With the focus..I gave..To my birthday candles.
Your probably wondering what happened to my blog..I deleted it. I want to put that all in the past. I put a lot of my life out there, good and bad. I will continue to do so, but speak more about myself, rather than other people. I understand that sometimes I come off offensive. I’ve been living with a “f*ck you, and you and you, I paid my dues, did my time, and I can say whatever the fuck I want” mentality. I realise I might have hurt a lot of people’s feelings. I am angry and judgemental and now that I’ve realized that, I can make a change.
I woke up at 7 this morning, nothing new..I’ve been asleep at 10pm every night this week, and awake from 4am to about 6 or 7am in the morning. My problem isn’t falling asleep, Its staying asleep. I guess I’ve got too much on my mind.

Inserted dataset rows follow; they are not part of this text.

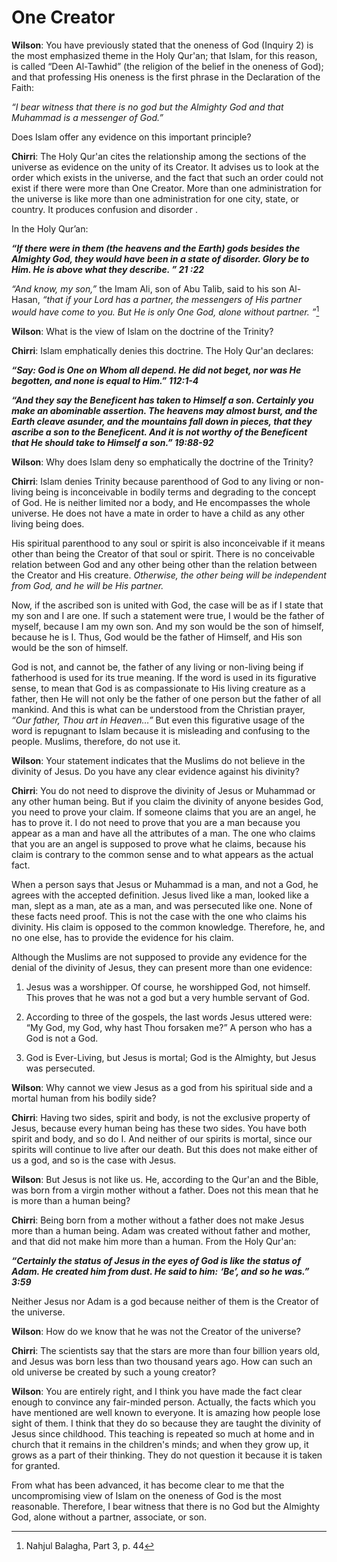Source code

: One Creator
===========

**Wilson**: You have previously stated that the oneness of God (Inquiry
2) is the most emphasized theme in the Holy Qur'an; that Islam, for this
reason, is called “Deen Al-Tawhid” (the religion of the belief in the
oneness of God); and that professing His oneness is the first phrase in
the Declaration of the Faith:

*“I bear witness that there is no god but the Almighty God and that
Muhammad is a messenger of* *God.”*

Does Islam offer any evidence on this important principle?

**Chirri**: The Holy Qur'an cites the relationship among the sections of
the universe as evidence on the unity of its Creator. It advises us to
look at the order which exists in the universe, and the fact that such
an order could not exist if there were more than One Creator. More than
one administration for the universe is like more than one administration
for one city, state, or country. It produces confusion and disorder .

In the Holy Qur’an:

***“If there were in them (the heavens and the Earth) gods besides the
Almighty God, they would have been in a state of disorder. Glory be to
Him. He is above what they describe. ” 21 :22***

*“And know, my son,”* the Imam Ali, son of Abu Talib, said to his son
Al-Hasan, *“that if your Lord has a partner, the messengers of His
partner would have come to you. But He is only One God, alone without
partner. ”*[^1]

**Wilson**: What is the view of Islam on the doctrine of the Trinity?

**Chirri**: Islam emphatically denies this doctrine. The Holy Qur'an
declares:

***“Say: God is One on Whom all depend. He did not beget, nor was He
begotten, and none is equal to Him.” 112:1-4***

***“And they say the Beneficent has taken to Himself a son. Certainly
you make an abominable assertion. The heavens may almost burst, and the
Earth cleave asunder, and the mountains fall down in pieces, that they
ascribe a son to the Beneficent. And it is not worthy of the Beneficent
that He should take to Himself a son.” 19:88-92***

**Wilson**: Why does Islam deny so emphatically the doctrine of the
Trinity?

**Chirri**: Islam denies Trinity because parenthood of God to any living
or non-living being is inconceivable in bodily terms and degrading to
the concept of God. He is neither limited nor a body, and He encompasses
the whole universe. He does not have a mate in order to have a child as
any other living being does.

His spiritual parenthood to any soul or spirit is also inconceivable if
it means other than being the Creator of that soul or spirit. There is
no conceivable relation between God and any other being other than the
relation between the Creator and His creature. *Otherwise, the other
being will be independent from God, and he will be His partner.*

Now, if the ascribed son is united with God, the case will be as if I
state that my son and I are one. If such a statement were true, I would
be the father of myself, because I am my own son. And my son would be
the son of himself, because he is I. Thus, God would be the father of
Himself, and His son would be the son of himself.

God is not, and cannot be, the father of any living or non-living being
if fatherhood is used for its true meaning. If the word is used in its
figurative sense, to mean that God is as compassionate to His living
creature as a father, then He will not only be the father of one person
but the father of all mankind. And this is what can be understood from
the Christian prayer, *“Our father, Thou art in Heaven…”* But even this
figurative usage of the word is repugnant to Islam because it is
misleading and confusing to the people. Muslims, therefore, do not use
it.

**Wilson**: Your statement indicates that the Muslims do not believe in
the divinity of Jesus. Do you have any clear evidence against his
divinity?

**Chirri**: You do not need to disprove the divinity of Jesus or
Muhammad or any other human being. But if you claim the divinity of
anyone besides God, you need to prove your claim. If someone claims that
you are an angel, he has to prove it. I do not need to prove that you
are a man because you appear as a man and have all the attributes of a
man. The one who claims that you are an angel is supposed to prove what
he claims, because his claim is contrary to the common sense and to what
appears as the actual fact.

When a person says that Jesus or Muhammad is a man, and not a God, he
agrees with the accepted definition. Jesus lived like a man, looked like
a man, slept as a man, ate as a man, and was persecuted like one. None
of these facts need proof. This is not the case with the one who claims
his divinity. His claim is opposed to the common knowledge. Therefore,
he, and no one else, has to provide the evidence for his claim.

Although the Muslims are not supposed to provide any evidence for the
denial of the divinity of Jesus, they can present more than one
evidence:

1. Jesus was a worshipper. Of course, he worshipped God, not himself.
This proves that he was not a god but a very humble servant of God.

2. According to three of the gospels, the last words Jesus uttered were:
“My God, my God, why hast Thou forsaken me?” A person who has a God is
not a God.

3. God is Ever-Living, but Jesus is mortal; God is the Almighty, but
Jesus was persecuted.

**Wilson**: Why cannot we view Jesus as a god from his spiritual side
and a mortal human from his bodily side?

**Chirri**: Having two sides, spirit and body, is not the exclusive
property of Jesus, because every human being has these two sides. You
have both spirit and body, and so do I. And neither of our spirits is
mortal, since our spirits will continue to live after our death. But
this does not make either of us a god, and so is the case with Jesus.

**Wilson**: But Jesus is not like us. He, according to the Qur'an and
the Bible, was born from a virgin mother without a father. Does not this
mean that he is more than a human being?

**Chirri**: Being born from a mother without a father does not make
Jesus more than a human being. Adam was created without father and
mother, and that did not make him more than a human. From the Holy
Qur'an:

***“Certainly the status of Jesus in the eyes of God is like the status
of Adam. He created him from dust. He said to him:*** ***‘Be’, and so he
was.” 3:59***

Neither Jesus nor Adam is a god because neither of them is the Creator
of the universe.

**Wilson**: How do we know that he was not the Creator of the universe?

**Chirri**: The scientists say that the stars are more than four billion
years old, and Jesus was born less than two thousand years ago. How can
such an old universe be created by such a young creator?

**Wilson**: You are entirely right, and I think you have made the fact
clear enough to convince any fair-minded person. Actually, the facts
which you have mentioned are well known to everyone. It is amazing how
people lose sight of them. I think that they do so because they are
taught the divinity of Jesus since childhood. This teaching is repeated
so much at home and in church that it remains in the children's minds;
and when they grow up, it grows as a part of their thinking. They do not
question it because it is taken for granted.

From what has been advanced, it has become clear to me that the
uncompromising view of Islam on the oneness of God is the most
reasonable. Therefore, I bear witness that there is no God but the
Almighty God, alone without a partner, associate, or son.

[^1]: Nahjul Balagha, Part 3, p. 44


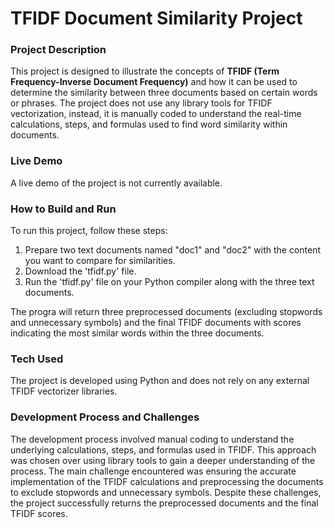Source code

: # TFIDF Document Similarity Project
### Project Description
This project is designed to illustrate the concepts of **TFIDF (Term Frequency-Inverse Document Frequency)** and how it can be used to determine the similarity between three documents based on certain words or phrases. The project does not use any library tools for TFIDF vectorization, instead, it is manually coded to understand the real-time calculations, steps, and formulas used to find word similarity within documents.

### Live Demo
A live demo of the project is not currently available.

### How to Build and Run
To run this project, follow these steps:
1. Prepare two text documents named "doc1" and "doc2" with the content you want to compare for similarities.
2. Download the 'tfidf.py' file.
3. Run the 'tfidf.py' file on your Python compiler along with the three text documents.

The progra will return three preprocessed documents (excluding stopwords and unnecessary symbols) and the final TFIDF documents with scores indicating the most similar words within the three documents.

### Tech Used
The project is developed using Python and does not rely on any external TFIDF vectorizer libraries.

### Development Process and Challenges
The development process involved manual coding to understand the underlying calculations, steps, and formulas used in TFIDF. This approach was chosen over using library tools to gain a deeper understanding of the process. The main challenge encountered was ensuring the accurate implementation of the TFIDF calculations and preprocessing the documents to exclude stopwords and unnecessary symbols. Despite these challenges, the project successfully returns the preprocessed documents and the final TFIDF scores.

My birthday is in 3 weeks, I’m counting. I made a promise to myself this morning that I would make some dramatic changes when I turn 22, this new blog is just a small snippet of whats yet to come. I want to upgrade myself, educate myself more, and become a better person. My biggest accomplishment will be forgiving and forgetting, I need to rid myself of regret and resentment. No more talking about my last romance, I’m putting it all behind me.
I gave myself a project to get back into my creative side. I’m going to attempt to make my own costume, I’m going to be a showgirl but from the looks of it I’m going to be a showgirl/peacock. I went all over the world on Friday trying to complete my checklist-corset, peacock feathers, feather boa, head-dress, and shoes. I managed to find a cheap corset off of 82nd Street. in queens, then ran to reminiscence where I found tons of head pieces, luckily my Burlesque mentor Scarlet Sinclair (she’s going to be teaching me the skills of burlesque) had extra peacock feathers from her burlesque costume making days. $20 for a stack of peacock feathers is pretty sweet.
I have a feeling making my costume will come in handy when I get into the burlesque scene, I always underestimate myself, but deep down I know I’m capable of doing anything. I just might surprise myself, gosh do I miss surprises…
This is my first official blog on my first official site. I’m ready to move on, ready for something new, ready for someone to tilt my head towards them, in another direction and tell me that I deserve better and that they can give that to me. I’ve spent too much of my life-giving people an inch and having them take a mile. I just want to free myself from all of it.
Mexico is only 2 weeks away, I have a feeling I’ll come back a changed woman.